In his turn, Desideri managed to reach the enemy aircraft after a chase of 45 minutes, which was favoured by moving nearer to the enemy formation and the reduction of altitude. He shot down a third plane, presumably the one already damaged in the previous action (400 rounds fired). This aircraft was shot down east of Antelat. All five pilots were credited with the victories.
It seems that American bombers were mistaken for Blenheims, in fact they were six Maryland IIs of 21 SAAF Squadron, which had taken off at 11:40 (from LG 75 near the front for refuelling) to attack the depots at Berka airport. They had to lower altitude to 15,000 feet to carry out the bombing because of clouds. Notwithstanding the heavy flak and the presence of enemy fighters the approach was perfect and all the bombs fell on the target. Photos confirm the good results.
Immediately on leaving the target, reportedly two CR.42s attacked the formation. These two fighters flying wide of the formation had been in attendance since the Marylands first crossed the sea, A running fight ensued, for about 15 miles, the enemy being reinforced by another CR.42 and three Bf 109s (in fact G.50s).

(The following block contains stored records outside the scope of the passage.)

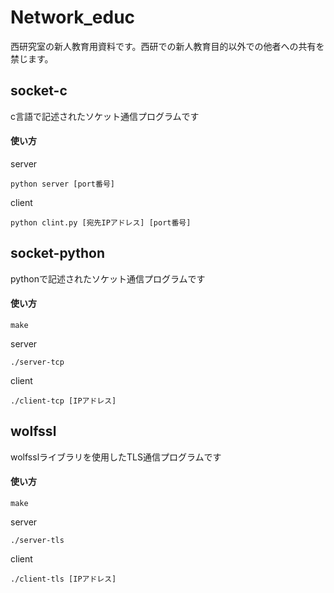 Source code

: # Network_educ
西研究室の新人教育用資料です。西研での新人教育目的以外での他者への共有を禁じます。

## socket-c
c言語で記述されたソケット通信プログラムです

#### 使い方
server

```
python server [port番号]
```

client
```
python clint.py [宛先IPアドレス] [port番号]
```

## socket-python
pythonで記述されたソケット通信プログラムです

#### 使い方
```
make
```
server
``` 
./server-tcp 
```
client
```
./client-tcp [IPアドレス]
```

## wolfssl
wolfsslライブラリを使用したTLS通信プログラムです

#### 使い方
```
make
```
server
```
./server-tls
```
client
```
./client-tls [IPアドレス]
``` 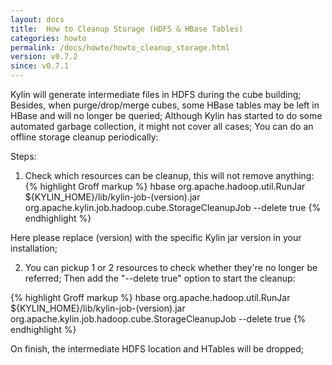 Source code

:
 ```yaml
---
layout: docs
title:  How to Cleanup Storage (HDFS & HBase Tables)
categories: howto
permalink: /docs/howto/howto_cleanup_storage.html
version: v0.7.2
since: v0.7.1
---
```


Kylin will generate intermediate files in HDFS during the cube building; Besides, when purge/drop/merge cubes, some HBase tables may be left in HBase and will no longer be queried; Although Kylin has started to do some 
automated garbage collection, it might not cover all cases; You can do an offline storage cleanup periodically:

Steps:

1. Check which resources can be cleanup, this will not remove anything: 
{% highlight Groff markup %}
hbase org.apache.hadoop.util.RunJar ${KYLIN_HOME}/lib/kylin-job-(version).jar org.apache.kylin.job.hadoop.cube.StorageCleanupJob --delete true
{% endhighlight %}

Here please replace (version) with the specific Kylin jar version in your installation;

2. You can pickup 1 or 2 resources to check whether they're no longer be referred; Then add the "--delete true" option to start the cleanup:  

{% highlight Groff markup %}
hbase org.apache.hadoop.util.RunJar ${KYLIN_HOME}/lib/kylin-job-(version).jar org.apache.kylin.job.hadoop.cube.StorageCleanupJob --delete true
{% endhighlight %}

On finish, the intermediate HDFS location and HTables will be dropped; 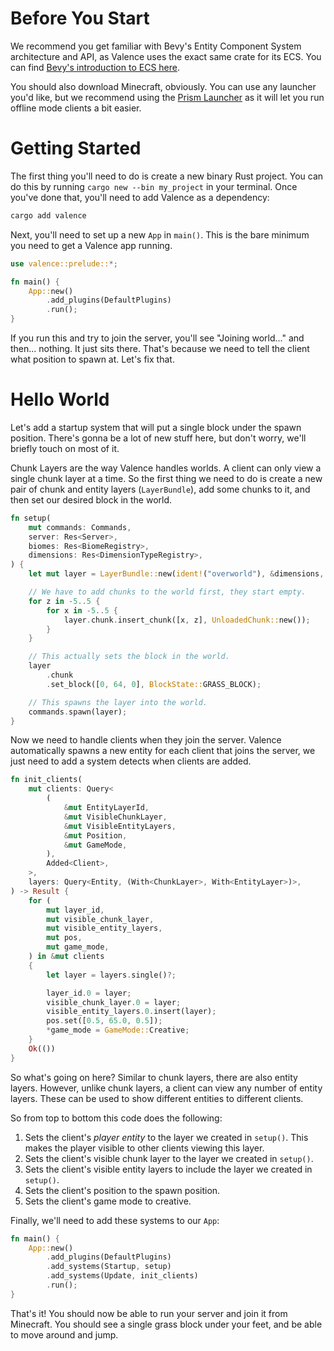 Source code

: # Before You Start

We recommend you get familiar with Bevy's Entity Component System architecture and API, as Valence uses the exact same crate for its ECS. You can find [Bevy's introduction to ECS here](https://bevyengine.org/learn/book/getting-started/ecs/).

You should also download Minecraft, obviously. You can use any launcher you'd like, but we recommend using the [Prism Launcher](https://prismlauncher.org/) as it will let you run offline mode clients a bit easier.

# Getting Started

The first thing you'll need to do is create a new binary Rust project. You can do this by running `cargo new --bin my_project` in your terminal. Once you've done that, you'll need to add Valence as a dependency:

```bash
cargo add valence
```

Next, you'll need to set up a new `App` in `main()`. This is the bare minimum you need to get a Valence app running.

```rust
use valence::prelude::*;

fn main() {
    App::new()
        .add_plugins(DefaultPlugins)
        .run();
}
```

If you run this and try to join the server, you'll see "Joining world..." and then... nothing. It just sits there. That's because we need to tell the client what position to spawn at. Let's fix that.

# Hello World

Let's add a startup system that will put a single block under the spawn position. There's gonna be a lot of new stuff here, but don't worry, we'll briefly touch on most of it.

Chunk Layers are the way Valence handles worlds. A client can only view a single chunk layer at a time. So the first thing we need to do is create a new pair of chunk and entity layers (`LayerBundle`), add some chunks to it, and then set our desired block in the world.

```rust
fn setup(
    mut commands: Commands,
    server: Res<Server>,
    biomes: Res<BiomeRegistry>,
    dimensions: Res<DimensionTypeRegistry>,
) {
    let mut layer = LayerBundle::new(ident!("overworld"), &dimensions, &biomes, &server);

    // We have to add chunks to the world first, they start empty.
    for z in -5..5 {
        for x in -5..5 {
            layer.chunk.insert_chunk([x, z], UnloadedChunk::new());
        }
    }

    // This actually sets the block in the world.
    layer
        .chunk
        .set_block([0, 64, 0], BlockState::GRASS_BLOCK);

    // This spawns the layer into the world.
    commands.spawn(layer);
}
```

Now we need to handle clients when they join the server. Valence automatically spawns a new entity for each client that joins the server, we just need to add a system detects when clients are added.

```rust
fn init_clients(
    mut clients: Query<
        (
            &mut EntityLayerId,
            &mut VisibleChunkLayer,
            &mut VisibleEntityLayers,
            &mut Position,
            &mut GameMode,
        ),
        Added<Client>,
    >,
    layers: Query<Entity, (With<ChunkLayer>, With<EntityLayer>)>,
) -> Result {
    for (
        mut layer_id,
        mut visible_chunk_layer,
        mut visible_entity_layers,
        mut pos,
        mut game_mode,
    ) in &mut clients
    {
        let layer = layers.single()?;

        layer_id.0 = layer;
        visible_chunk_layer.0 = layer;
        visible_entity_layers.0.insert(layer);
        pos.set([0.5, 65.0, 0.5]);
        *game_mode = GameMode::Creative;
    }
    Ok(())
}
```

So what's going on here? Similar to chunk layers, there are also entity layers. However, unlike chunk layers, a client can view any number of entity layers. These can be used to show different entities to different clients.

So from top to bottom this code does the following:

1. Sets the client's _player entity_ to the layer we created in `setup()`. This makes the player visible to other clients viewing this layer.
2. Sets the client's visible chunk layer to the layer we created in `setup()`.
3. Sets the client's visible entity layers to include the layer we created in `setup()`.
4. Sets the client's position to the spawn position.
5. Sets the client's game mode to creative.

Finally, we'll need to add these systems to our `App`:

```rust
fn main() {
    App::new()
        .add_plugins(DefaultPlugins)
        .add_systems(Startup, setup)
        .add_systems(Update, init_clients)
        .run();
}
```

That's it! You should now be able to run your server and join it from Minecraft. You should see a single grass block under your feet, and be able to move around and jump.
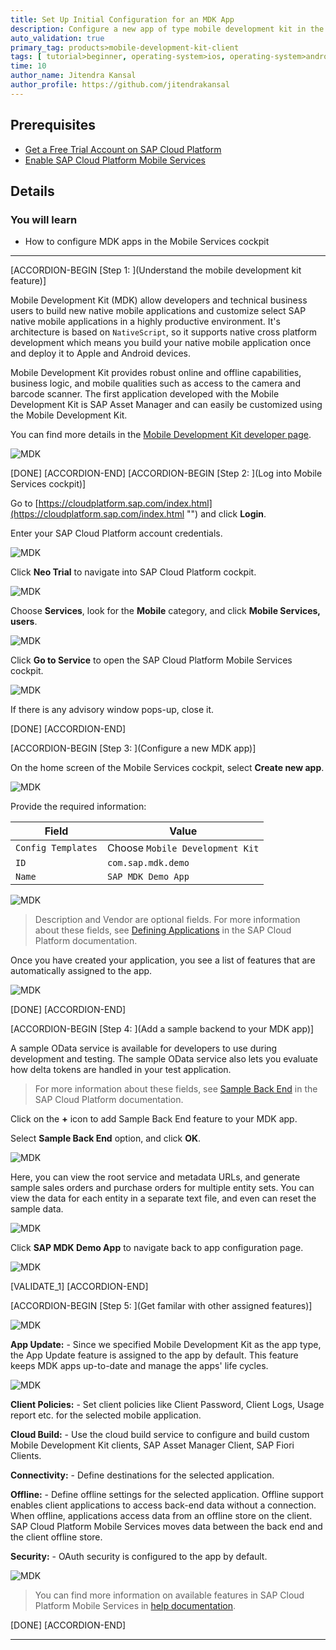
 ```yaml
---
title: Set Up Initial Configuration for an MDK App
description: Configure a new app of type mobile development kit in the SAP Cloud Platform Mobile Services cockpit.
auto_validation: true
primary_tag: products>mobile-development-kit-client
tags: [ tutorial>beginner, operating-system>ios, operating-system>android, topic>mobile, products>sap-cloud-platform, products>mobile-development-kit-client, software-product-function>sap-cloud-platform-mobile-services ]
time: 10
author_name: Jitendra Kansal
author_profile: https://github.com/jitendrakansal
---
```


## Prerequisites
- [Get a Free Trial Account on SAP Cloud Platform](hcp-create-trial-account)
- [Enable SAP Cloud Platform Mobile Services](fiori-ios-hcpms-setup)

## Details
### You will learn
  - How to configure MDK apps in the Mobile Services cockpit

---

[ACCORDION-BEGIN [Step 1: ](Understand the mobile development kit feature)]

Mobile Development Kit (MDK) allow developers and technical business users to build new native mobile applications and customize select SAP native mobile applications in a highly productive environment. It's architecture is based on `NativeScript`, so it supports native cross platform development which means you build your native mobile application once and deploy it to Apple and Android devices.

Mobile Development Kit provides robust online and offline capabilities, business logic, and mobile qualities such as access to the camera and barcode scanner. The first application developed with the Mobile Development Kit is SAP Asset Manager and can easily be customized using the Mobile Development Kit.

You can find more details in the [Mobile Development Kit developer page](https://developers.sap.com/topics/mobile-development-kit.html).

![MDK](MDK.png)

[DONE]
[ACCORDION-END]
[ACCORDION-BEGIN [Step 2: ](Log into Mobile Services cockpit)]

Go to [https://cloudplatform.sap.com/index.html](https://cloudplatform.sap.com/index.html "") and click **Login**.

Enter your SAP Cloud Platform account credentials.

![MDK](img_0.png)

Click **Neo Trial** to navigate into SAP Cloud Platform cockpit.

![MDK](img_001.png)

Choose **Services**, look for the **Mobile** category, and click **Mobile Services, users**.  

![MDK](img_005.png)

Click **Go to Service** to open the SAP Cloud Platform Mobile Services cockpit.

![MDK](img_006.png)

If there is any advisory window pops-up, close it.

[DONE]
[ACCORDION-END]

[ACCORDION-BEGIN [Step 3: ](Configure a new MDK app)]

On the home screen of the Mobile Services cockpit, select **Create new app**.

![MDK](img_008.png)

Provide the required information:

| Field | Value |
|----|----|
| `Config Templates`| Choose `Mobile Development Kit` |
| `ID` | `com.sap.mdk.demo` |
| `Name` | `SAP MDK Demo App` |

![MDK](img_009.png)

>Description and Vendor are optional fields. For more information about these fields, see [Defining Applications](https://help.sap.com/viewer/38dbd9fbb49240f3b4d954e92335e670/Cloud/en-US/17ccff786448442ab2c665ed1cce1505.html) in the SAP Cloud Platform documentation.

Once you have created your application, you see a list of features that are automatically assigned to the app.

![MDK](img_010.png)

[DONE]
[ACCORDION-END]

[ACCORDION-BEGIN [Step 4: ](Add a sample backend to your MDK app)]

A sample OData service is available for developers to use during development and testing. The sample OData service also lets you evaluate how delta tokens are handled in your test application.

>For more information about these fields, see [Sample Back End](https://help.sap.com/viewer/38dbd9fbb49240f3b4d954e92335e670/Cloud/en-US/1c2e51a24361487f8b0649702d59dd0f.html) in the SAP Cloud Platform documentation.

Click on the **+** icon to add Sample Back End feature to your MDK app.

Select **Sample Back End** option, and click **OK**.

![MDK](img_012.png)

Here, you can view the root service and metadata URLs, and generate sample sales orders and purchase orders for multiple entity sets. You can view the data for each entity in a separate text file, and even can reset the sample data.

![MDK](img_013.png)

Click **SAP MDK Demo App** to navigate back to app configuration page.

![MDK](img_014.png)

[VALIDATE_1]
[ACCORDION-END]

[ACCORDION-BEGIN [Step 5: ](Get familar with other assigned features)]

![MDK](img_015.png)

**App Update:** - Since we specified Mobile Development Kit as the app type, the App Update feature is assigned to the app by default. This feature keeps MDK apps up-to-date and manage the apps' life cycles.

![MDK](img_016.png)

**Client Policies:** - Set client policies like Client Password, Client Logs, Usage report etc. for the selected mobile application.

**Cloud Build:** - Use the cloud build service to configure and build custom Mobile Development Kit clients, SAP Asset Manager Client, SAP Fiori Clients.

**Connectivity:** - Define destinations for the selected application.

**Offline:** - Define offline settings for the selected application. Offline support enables client applications to access back-end data without a connection. When offline, applications access data from an offline store on the client. SAP Cloud Platform Mobile Services moves data between the back end and the client offline store.

**Security:** -  OAuth security is configured to the app by default.

![MDK](img_017.png)

>You can find more information on available features in SAP Cloud Platform Mobile Services in [help documentation](https://help.sap.com/viewer/38dbd9fbb49240f3b4d954e92335e670/Cloud/en-US/8c474e7315354db5a7a6c6d76a00bcdc.html).

[DONE]
[ACCORDION-END]

---
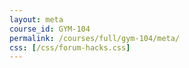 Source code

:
 ```yaml
---
layout: meta
course_id: GYM-104
permalink: /courses/full/gym-104/meta/
css: [/css/forum-hacks.css]
---
```

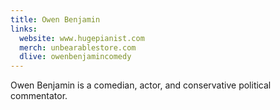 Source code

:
 ```yaml
---
title: Owen Benjamin
links:
  website: www.hugepianist.com
  merch: unbearablestore.com
  dlive: owenbenjamincomedy
---
```


Owen Benjamin is a comedian, actor, and conservative political commentator.
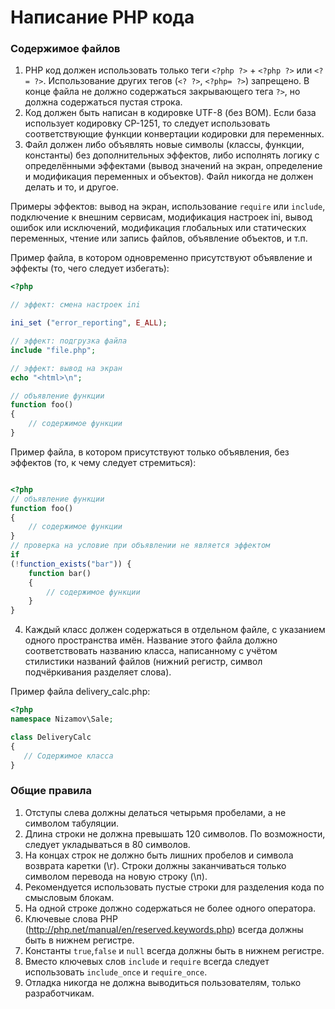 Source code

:# Написание РНР кода

### Содержимое файлов

1. РНР код должен использовать только теги `<?php ?>` + `<?php ?>` или `<?= ?>`. Использование других
   тегов (`<? ?>`, `<?php= ?>`) запрещено. В конце файла не должно содержаться закрывающего тега `?>`, но должна
   содержаться пустая строка.
2. Код должен быть написан в кодировке UTF-8 (без ВОМ). Если база использует кодировку СР-1251, то следует использовать
   соответствующие функции конвертации кодировки для переменных.
3. Файл должен либо объявлять новые символы (классы, функции, константы) без дополнительных эффектов, либо исполнять
   логику с определёнными эффектами (вывод значений на экран, определение и модификация переменных и объектов). Файл
   никогда не должен делать и то, и другое.

Примеры эффектов: вывод на экран, использование `require` или `include`, подключение к внешним сервисам, модификация
настроек ini, вывод ошибок или исключений, модификация глобальных или статических переменных, чтение или запись файлов,
объявление объектов, и т.п.

Пример файла, в котором одновременно присутствуют объявление и эффекты (то, чего следует избегать):

```php
<?php

// эффект: смена настроек ini

ini_set ("error_reporting", E_ALL);

// эффект: подгрузка файла
include "file.php";

// эффект: вывод на экран
echo "<html>\n";

// объявление функции
function foo()
{
    // содержимое функции
}
```

Пример файла, в котором присутствуют только объявления, без эффектов (то, к чему следует стремиться):

```php

<?php
// объявление функции
function foo()
{
    // содержимое функции
}
// проверка на условие при объявлении не является эффектом
if
(!function_exists("bar")) {
    function bar()
    {
        // содержимое функции
    }
}

```

4. Каждый класс должен содержаться в отдельном файле, с указанием одного пространства имён. Название этого файла должно
   соответствовать названию класса, написанному с учётом стилистики названий файлов (нижний регистр, символ
   подчёркивания разделяет слова).

Пример файла delivery_calc.php:

```php
<?php
namespace Nizamov\Sale;

class DeliveryCalc
{
   // Содержимое класса
}
```

### Общие правила

1. Отступы слева должны делаться четырьмя пробелами, а не символом табуляции.
2. Длина строки не должна превышать 120 символов. По возможности, следует укладываться в 80 символов.
3. На концах строк не должно быть лишних пробелов и символа возврата каретки (\г). Строки должны заканчиваться только
   символом перевода на новую строку (\п).
4. Рекомендуется использовать пустые строки для разделения кода по смысловым блокам.
5. На одной строке должно содержаться не более одного оператора.
6. Ключевые слова РНР (http://php.net/manual/en/reserved.keywords.php) всегда должны быть в нижнем регистре.
7. Константы `true`,`false` и `null` всегда должны быть в нижнем регистре.
8. Вместо ключевых слов `include` и `require` всегда следует использовать `include_опсе` и `require_once`.
9. Отладка никогда не должна выводиться пользователям, только разработчикам.

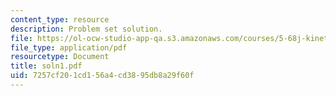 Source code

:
 ```yaml
---
content_type: resource
description: Problem set solution.
file: https://ol-ocw-studio-app-qa.s3.amazonaws.com/courses/5-68j-kinetics-of-chemical-reactions-spring-2003/7257cf201cd156a4cd3895db8a29f60f_soln1.pdf
file_type: application/pdf
resourcetype: Document
title: soln1.pdf
uid: 7257cf20-1cd1-56a4-cd38-95db8a29f60f
---
```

”Various types of attack were delivered but the favourite was from the beam and dead astern. The tactics appeared to be for one or two 42s to draw fire from the rear gunners and then for a 109 to make a quick beam or quarter attack. Repeated attacks were made over a period of some 6 or 7 minutes. The gunners all gave a very good account of them-selves and all 3 42s were seen to be hit repeatedly. One, which presented a non-deflection shot, was undoubtedly shot down and last seen spinning near the ground. It is highly probable that another was sent down.”One gunner reported seeing a blazing aircraft on the ground when some distance away. Air Sergeant gunner Stewart who was responsible for shooting down the first CR.42, described the combat:
”We were attacked by 2 42s from the stern. The method of their attack was for one of the aircraft to overshoot the other at about 30 seconds' interval. In this manner they closed in on us and then the lower of the two darted forward until about 100 or 150 yards away from us. Here I began to open fire on him with short accurate bursts. I saw my tracers hit him head-on. All of a sudden his tail shot up and he went headlong towards earth. I shouted: ”I got him”. Then he went into a violent spin out of control”.Air Sergeant gunner Tucker who was responsible for hitting the second CR.42 said he had observed that it had taken up a position on the starboard side of the Maryland and below the tail wheel at a distance of about 200 yards.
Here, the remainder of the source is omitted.